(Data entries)
• • • •

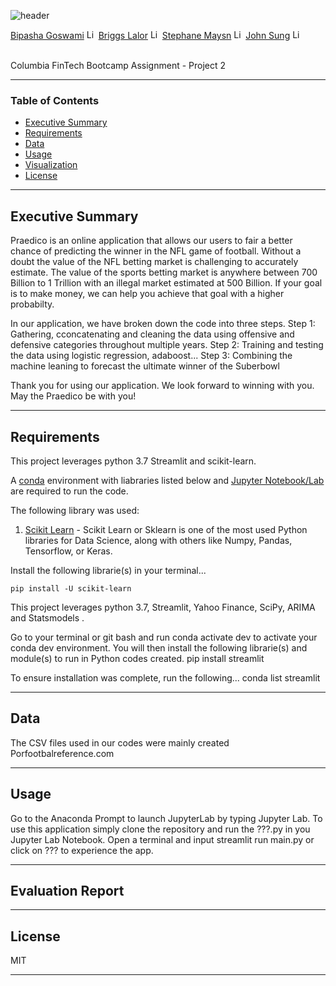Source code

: ![header](https://capsule-render.vercel.app/api?type=waving&color=gradient&width=1000&height=200&section=header&text=Praedico&fontSize=30&fontColor=black)

<!-- header is made with: https://github.com/kyechan99/capsule-render -->

[Bipasha Goswami](https://www.linkedin.com/in/bipasha-goswami-495b891a4/) [<img src="https://cdn2.auth0.com/docs/media/connections/linkedin.png" alt="LinkedIn -  Bipasha Goswami" width=15/>](https://www.linkedin.com/in/bipasha-goswami-495b891a4/)
[Briggs Lalor](https://www.linkedin.com/in/briggsclalor/) [<img src="https://cdn2.auth0.com/docs/media/connections/linkedin.png" alt="LinkedIn -  Briggs Lalor" width=15/>](https://www.linkedin.com/in/briggsclalor/)
[Stephane Maysn](https://www.linkedin.com/in/stephane-masyn-35b16817a/) [<img src="https://cdn2.auth0.com/docs/media/connections/linkedin.png" alt="LinkedIn -  Staphane Masyn" width=15/>](https://www.linkedin.com/in/stephane-masyn-35b16817a/)
[John Sung](https://linkedin.com/in/john-sung-3675569) [<img src="https://cdn2.auth0.com/docs/media/connections/linkedin.png" alt="LinkedIn -  John Sung" width=15/>](https://linkedin.com/in/john-sung-3675569/)
                                                             
<br>
Columbia FinTech Bootcamp Assignment - Project 2

---

### Table of Contents

* [Executive Summary](#executive-summary)
* [Requirements](#requirements)
* [Data](#data)
* [Usage](#usage)
* [Visualization](#visualization)
* [License](#license)

---

## Executive Summary

Praedico is an online application that allows our users to fair a better chance of predicting the winner in the NFL game of football. Without a doubt the value of the NFL betting market is challenging to accurately estimate. The value of the sports betting market is anywhere between 700 Billion to 1 Trillion with an illegal market estimated at 500 Billion. If your goal is to make money, we can help you achieve that goal with a higher probabilty.

In our application, we have broken down the code into three steps. 
Step 1: Gathering, cconcatenating and cleaning the data using offensive and defensive categories throughout multiple years.
Step 2: Training and testing the data using logistic regression, adaboost...
Step 3: Combining the machine leaning to forecast the ultimate winner of the Suberbowl

Thank you for using our application. We look forward to winning with you. May the Praedico be with you!

---

## Requirements


This project leverages python 3.7 Streamlit and scikit-learn.

A [conda](https://docs.conda.io/en/latest/) environment with liabraries listed below and [Jupyter Notebook/Lab](https://jupyter.org/) are required to run the code.

The following library was used:

1. [Scikit Learn](https://scikit-learn.org/stable/index.html) - Scikit Learn or Sklearn is one of the most used Python libraries for Data Science, along with others like Numpy, Pandas, Tensorflow, or Keras.


Install the following librarie(s) in your terminal...

    pip install -U scikit-learn

This project leverages python 3.7, Streamlit, Yahoo Finance, SciPy, ARIMA and Statsmodels .

Go to your terminal or git bash and run conda activate dev to activate your conda dev environment. 
You will then install the following librarie(s) and module(s) to run in Python codes created.
    pip install streamlit
 

To ensure installation was complete, run the following...
    conda list streamlit


---

## Data

The CSV files used in our codes were mainly created 
Porfootbalreference.com

---

## Usage

Go to the Anaconda Prompt to launch JupyterLab by typing Jupyter Lab. To use this application simply clone the repository and run the ???.py in you Jupyter Lab Notebook. Open a terminal and input streamlit run main.py or click on ??? to experience the app.

---



## Evaluation Report



---

## License

MIT

---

• • • •

WHAT IS REQUIRED: Only the lines that contain the string "Notebook" should be copied from the entries above.

SOLUTION TO THE EXERCISE:
A [conda](https://docs.conda.io/en/latest/) environment with liabraries listed below and [Jupyter Notebook/Lab](https://jupyter.org/) are required to run the code.
Go to the Anaconda Prompt to launch JupyterLab by typing Jupyter Lab. To use this application simply clone the repository and run the ???.py in you Jupyter Lab Notebook. Open a terminal and input streamlit run main.py or click on ??? to experience the app.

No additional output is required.